● Source texts of formatted documents:

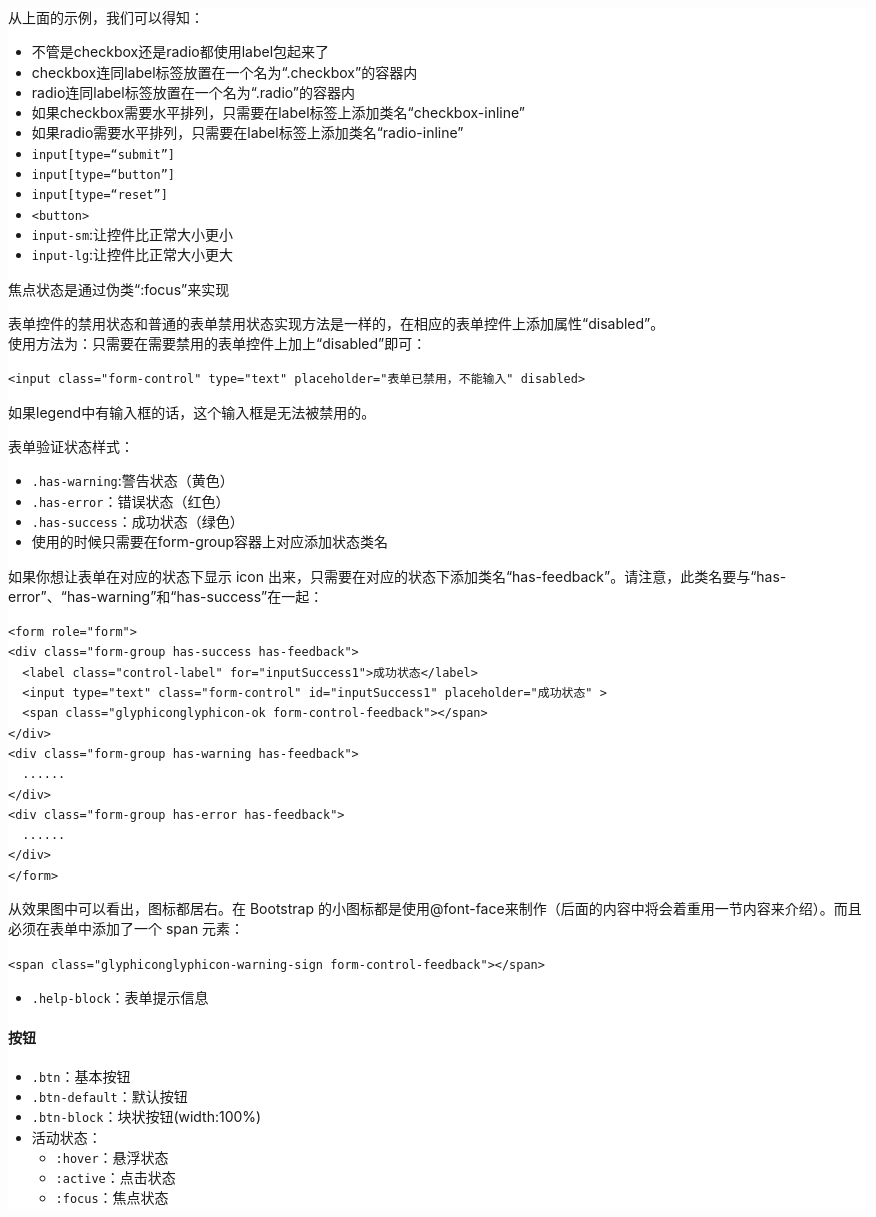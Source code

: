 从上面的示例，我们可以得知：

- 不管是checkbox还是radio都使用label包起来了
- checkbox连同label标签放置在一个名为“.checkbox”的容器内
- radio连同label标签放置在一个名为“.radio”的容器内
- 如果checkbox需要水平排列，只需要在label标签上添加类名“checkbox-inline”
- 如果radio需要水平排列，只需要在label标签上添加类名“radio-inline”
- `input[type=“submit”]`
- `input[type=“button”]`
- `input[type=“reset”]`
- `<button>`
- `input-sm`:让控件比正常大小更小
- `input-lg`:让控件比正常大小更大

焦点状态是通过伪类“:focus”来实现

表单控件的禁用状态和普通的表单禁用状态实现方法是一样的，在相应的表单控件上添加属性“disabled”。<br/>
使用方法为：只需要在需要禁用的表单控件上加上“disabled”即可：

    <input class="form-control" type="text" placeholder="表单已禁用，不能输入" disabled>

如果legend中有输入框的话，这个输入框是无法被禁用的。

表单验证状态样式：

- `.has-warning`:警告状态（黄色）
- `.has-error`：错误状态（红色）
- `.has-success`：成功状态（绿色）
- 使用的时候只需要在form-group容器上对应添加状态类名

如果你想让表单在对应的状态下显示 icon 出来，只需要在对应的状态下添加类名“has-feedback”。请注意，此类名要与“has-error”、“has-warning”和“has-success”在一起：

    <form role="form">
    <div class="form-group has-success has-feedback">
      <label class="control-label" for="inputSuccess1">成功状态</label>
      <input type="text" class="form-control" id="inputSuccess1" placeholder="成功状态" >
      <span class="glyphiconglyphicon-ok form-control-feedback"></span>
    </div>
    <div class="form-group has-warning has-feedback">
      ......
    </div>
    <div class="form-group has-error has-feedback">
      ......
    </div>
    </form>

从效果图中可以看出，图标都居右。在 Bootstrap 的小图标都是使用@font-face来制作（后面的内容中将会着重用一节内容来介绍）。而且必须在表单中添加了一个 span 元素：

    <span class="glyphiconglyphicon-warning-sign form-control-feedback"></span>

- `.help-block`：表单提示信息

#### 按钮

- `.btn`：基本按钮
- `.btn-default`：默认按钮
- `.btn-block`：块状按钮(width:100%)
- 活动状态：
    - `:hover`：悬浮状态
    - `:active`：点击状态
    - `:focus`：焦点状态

● Exercise details: Nothing but the records, restated word for word and stripped of images, belongs in the answer.

● Response area:
Source code

: 从上面的示例，我们可以得知：

- 不管是checkbox还是radio都使用label包起来了
- checkbox连同label标签放置在一个名为“.checkbox”的容器内
- radio连同label标签放置在一个名为“.radio”的容器内
- 如果checkbox需要水平排列，只需要在label标签上添加类名“checkbox-inline”
- 如果radio需要水平排列，只需要在label标签上添加类名“radio-inline”
- `input[type=“submit”]`
- `input[type=“button”]`
- `input[type=“reset”]`
- `<button>`
- `input-sm`:让控件比正常大小更小
- `input-lg`:让控件比正常大小更大

焦点状态是通过伪类“:focus”来实现

表单控件的禁用状态和普通的表单禁用状态实现方法是一样的，在相应的表单控件上添加属性“disabled”。<br/>
使用方法为：只需要在需要禁用的表单控件上加上“disabled”即可：

    <input class="form-control" type="text" placeholder="表单已禁用，不能输入" disabled>

如果legend中有输入框的话，这个输入框是无法被禁用的。

表单验证状态样式：

- `.has-warning`:警告状态（黄色）
- `.has-error`：错误状态（红色）
- `.has-success`：成功状态（绿色）
- 使用的时候只需要在form-group容器上对应添加状态类名

如果你想让表单在对应的状态下显示 icon 出来，只需要在对应的状态下添加类名“has-feedback”。请注意，此类名要与“has-error”、“has-warning”和“has-success”在一起：

    <form role="form">
    <div class="form-group has-success has-feedback">
      <label class="control-label" for="inputSuccess1">成功状态</label>
      <input type="text" class="form-control" id="inputSuccess1" placeholder="成功状态" >
      <span class="glyphiconglyphicon-ok form-control-feedback"></span>
    </div>
    <div class="form-group has-warning has-feedback">
      ......
    </div>
    <div class="form-group has-error has-feedback">
      ......
    </div>
    </form>

从效果图中可以看出，图标都居右。在 Bootstrap 的小图标都是使用@font-face来制作（后面的内容中将会着重用一节内容来介绍）。而且必须在表单中添加了一个 span 元素：

    <span class="glyphiconglyphicon-warning-sign form-control-feedback"></span>

- `.help-block`：表单提示信息

#### 按钮

- `.btn`：基本按钮
- `.btn-default`：默认按钮
- `.btn-block`：块状按钮(width:100%)
- 活动状态：
    - `:hover`：悬浮状态
    - `:active`：点击状态
    - `:focus`：焦点状态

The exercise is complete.